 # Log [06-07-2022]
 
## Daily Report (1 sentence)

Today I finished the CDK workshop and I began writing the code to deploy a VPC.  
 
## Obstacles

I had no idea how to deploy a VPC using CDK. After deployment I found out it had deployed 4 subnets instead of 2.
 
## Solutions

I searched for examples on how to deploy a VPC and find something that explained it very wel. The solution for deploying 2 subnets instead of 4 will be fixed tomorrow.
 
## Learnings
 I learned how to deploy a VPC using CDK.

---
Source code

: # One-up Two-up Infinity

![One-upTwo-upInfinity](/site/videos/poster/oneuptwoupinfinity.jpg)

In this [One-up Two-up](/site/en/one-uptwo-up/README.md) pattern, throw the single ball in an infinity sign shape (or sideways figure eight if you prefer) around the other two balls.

--

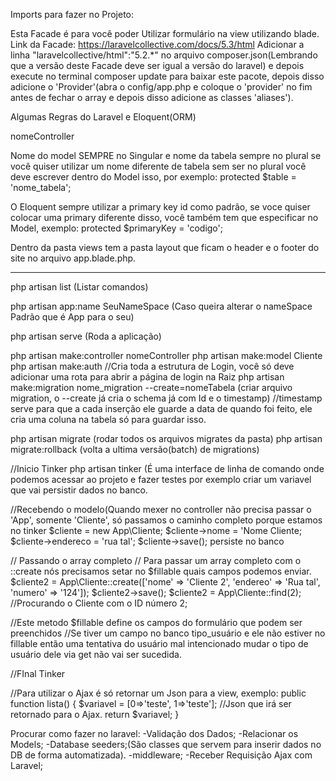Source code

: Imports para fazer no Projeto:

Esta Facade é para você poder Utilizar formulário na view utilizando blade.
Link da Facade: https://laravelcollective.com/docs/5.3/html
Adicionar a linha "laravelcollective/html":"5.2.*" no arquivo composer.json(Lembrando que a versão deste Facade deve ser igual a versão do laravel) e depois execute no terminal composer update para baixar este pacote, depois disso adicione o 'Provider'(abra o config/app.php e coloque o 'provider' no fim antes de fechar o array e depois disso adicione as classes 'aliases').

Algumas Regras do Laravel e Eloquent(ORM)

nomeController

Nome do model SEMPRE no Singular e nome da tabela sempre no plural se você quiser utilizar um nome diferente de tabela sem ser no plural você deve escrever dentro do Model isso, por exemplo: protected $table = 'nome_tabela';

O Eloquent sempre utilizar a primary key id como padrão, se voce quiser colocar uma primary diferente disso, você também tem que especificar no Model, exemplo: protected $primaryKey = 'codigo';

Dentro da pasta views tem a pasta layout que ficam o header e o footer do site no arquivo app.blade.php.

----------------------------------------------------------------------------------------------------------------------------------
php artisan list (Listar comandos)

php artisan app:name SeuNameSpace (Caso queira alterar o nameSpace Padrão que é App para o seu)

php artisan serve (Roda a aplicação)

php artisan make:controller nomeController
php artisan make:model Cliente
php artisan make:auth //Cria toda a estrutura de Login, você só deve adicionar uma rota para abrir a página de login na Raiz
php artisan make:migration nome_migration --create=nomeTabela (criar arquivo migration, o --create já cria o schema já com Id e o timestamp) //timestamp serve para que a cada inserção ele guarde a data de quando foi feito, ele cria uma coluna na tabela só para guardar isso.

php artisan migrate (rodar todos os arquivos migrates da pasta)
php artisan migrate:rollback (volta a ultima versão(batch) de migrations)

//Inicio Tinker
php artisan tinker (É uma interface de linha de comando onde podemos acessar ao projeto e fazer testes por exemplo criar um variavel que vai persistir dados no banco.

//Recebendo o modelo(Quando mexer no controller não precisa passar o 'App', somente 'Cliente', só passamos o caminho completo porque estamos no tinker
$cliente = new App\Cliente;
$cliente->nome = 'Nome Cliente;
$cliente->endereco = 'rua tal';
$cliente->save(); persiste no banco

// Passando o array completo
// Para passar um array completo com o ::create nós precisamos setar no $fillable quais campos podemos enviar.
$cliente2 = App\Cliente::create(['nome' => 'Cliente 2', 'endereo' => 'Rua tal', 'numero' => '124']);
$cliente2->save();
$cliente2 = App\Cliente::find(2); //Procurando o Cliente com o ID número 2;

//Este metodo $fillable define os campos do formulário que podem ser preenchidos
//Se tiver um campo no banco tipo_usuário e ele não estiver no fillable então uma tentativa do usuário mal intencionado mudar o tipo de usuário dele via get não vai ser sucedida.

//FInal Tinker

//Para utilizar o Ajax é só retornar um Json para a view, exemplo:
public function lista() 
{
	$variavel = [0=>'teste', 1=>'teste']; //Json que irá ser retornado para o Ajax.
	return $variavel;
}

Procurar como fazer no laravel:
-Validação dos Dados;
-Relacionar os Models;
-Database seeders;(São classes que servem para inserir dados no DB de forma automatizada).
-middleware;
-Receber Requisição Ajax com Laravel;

--

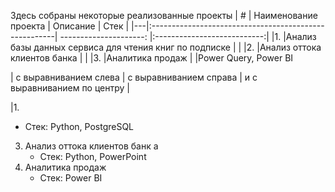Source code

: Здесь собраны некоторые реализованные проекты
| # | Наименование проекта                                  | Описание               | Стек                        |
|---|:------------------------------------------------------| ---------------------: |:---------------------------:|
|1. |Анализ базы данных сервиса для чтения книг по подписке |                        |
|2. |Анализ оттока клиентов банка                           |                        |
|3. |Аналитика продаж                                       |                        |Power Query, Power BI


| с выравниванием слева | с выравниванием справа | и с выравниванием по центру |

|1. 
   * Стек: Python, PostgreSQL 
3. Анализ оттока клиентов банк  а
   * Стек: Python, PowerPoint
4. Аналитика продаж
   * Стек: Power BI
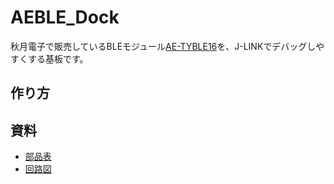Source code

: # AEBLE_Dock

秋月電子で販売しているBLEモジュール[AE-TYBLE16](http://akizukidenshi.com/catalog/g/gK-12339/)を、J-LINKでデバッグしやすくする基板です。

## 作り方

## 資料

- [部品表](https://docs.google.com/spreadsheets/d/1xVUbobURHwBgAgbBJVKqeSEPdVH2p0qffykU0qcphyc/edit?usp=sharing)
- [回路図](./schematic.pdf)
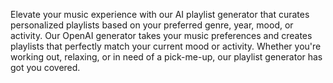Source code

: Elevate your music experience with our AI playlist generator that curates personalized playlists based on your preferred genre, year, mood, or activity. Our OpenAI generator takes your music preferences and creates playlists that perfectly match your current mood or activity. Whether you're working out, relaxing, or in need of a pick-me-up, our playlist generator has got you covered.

▶ [Exercise] The reply should hold the entries above from the line with "- [回路図](./schematic.pdf)" to the line with "got you covered.", duplicated exactly, pictures excluded.

▶ [Result for this exercise]
- [回路図](./schematic.pdf)
Source code

: Elevate your music experience with our AI playlist generator that curates personalized playlists based on your preferred genre, year, mood, or activity. Our OpenAI generator takes your music preferences and creates playlists that perfectly match your current mood or activity. Whether you're working out, relaxing, or in need of a pick-me-up, our playlist generator has got you covered.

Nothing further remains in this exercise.